Решать было мне, и я свой выбор сделал. Причина крылась, разумеется, не в чистосердечном раскаянии и не желании искупить вину честным трудом — эти сказки для лохов мне настопиздели еще в колонии, — гораздо больший интерес вызывала загадочная потеря памяти, секрет которой я хотел вызнать у тамплиеров, пообщавшись накоротке во время совместной работы. Не исключено, что найдется способ ее восстановить. Забытые тайники не давали мне покоя. Выяснить же дикарскими методами, памятными по разборке с афанасьевской «крышей», мне претило: замочим всех, верняк, но толку не добьемся. Такие тонкости надо вытягивать в приватной беседе, а не щелкая перед лицом насмерть напуганного человека блестящими бокоре-зами.
Славу я посвящать в свои умствования не стал, опасаясь, что он вспылит ненароком и повернет обратно, горя желанием поскорее применить метод форсированного допроса, не желая слышать о том, что его кореш унижается из-за плевого дела, которое можно обернуть за считанные минуты. Поэтому он мирно довез меня до дому и высадил у парадного, отказавшись заехать на рюмку чая. Сам я считал, что после сегодняшней катавасии необходимо основательно оттянуться. Ну, не хочет пить, и не надо. Расслабиться можно и с женой.
Когда я отпер дверь, в прихожей меня встретила Маринка. Я только и успел заметить некоторые изменения интерьера, вроде незнакомой одежды на вешалке и каких-то дачных сумок, как меня окончательно обломали с релаксацией.
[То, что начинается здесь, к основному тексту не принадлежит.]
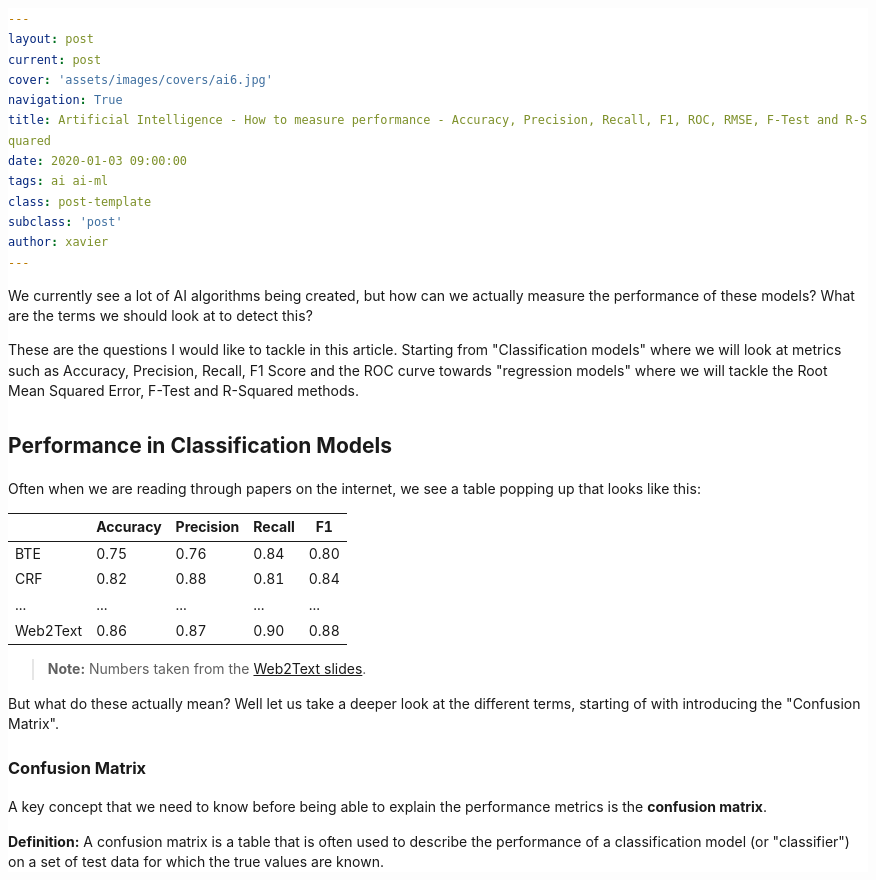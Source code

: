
 ```yaml
---
layout: post
current: post
cover: 'assets/images/covers/ai6.jpg'
navigation: True
title: Artificial Intelligence - How to measure performance - Accuracy, Precision, Recall, F1, ROC, RMSE, F-Test and R-Squared
date: 2020-01-03 09:00:00
tags: ai ai-ml
class: post-template
subclass: 'post'
author: xavier
---
```


We currently see a lot of AI algorithms being created, but how can we actually measure the performance of these models? What are the terms we should look at to detect this?

These are the questions I would like to tackle in this article. Starting from "Classification models" where we will look at metrics such as Accuracy, Precision, Recall, F1 Score and the ROC curve towards "regression models" where we will tackle the Root Mean Squared Error, F-Test and R-Squared methods.

## Performance in Classification Models

Often when we are reading through papers on the internet, we see a table popping up that looks like this:

||Accuracy|Precision|Recall|F1|
|-|-|-|-|-|
|BTE|0.75|0.76|0.84|0.80|
|CRF|0.82|0.88|0.81|0.84|
|...|...|...|...|...|
|Web2Text|0.86|0.87|0.90|0.88|

> **Note:** Numbers taken from the [Web2Text slides](https://www.slideshare.net/eickhoff/web2text-deep-structured-boilerplate-removal).

But what do these actually mean? Well let us take a deeper look at the different terms, starting of with introducing the "Confusion Matrix".

### Confusion Matrix

A key concept that we need to know before being able to explain the performance metrics is the **confusion matrix**.

**Definition:** A confusion matrix is a table that is often used to describe the performance of a classification model (or "classifier") on a set of test data for which the true values are known.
— Родители приехали, — шепнула она.
Моя холостяцкая квартира постепенно принимала обжитой и пристойный вид: исчезла пыль по углам, появилась искусственная зелень, даже ящики кухонного стола оказались застеленными свежей белой бумагой. Все это было прекрасно, и я наконец-то стал ощущать на себе благотворное влияние налаженного семейного быта. Прошла неделя, как Марина перебралась ко мне, разочаровав родителей безрассудным, по их мнению, решением вновь сойтись с «тунеядцем и жуликом», сиречь со мной.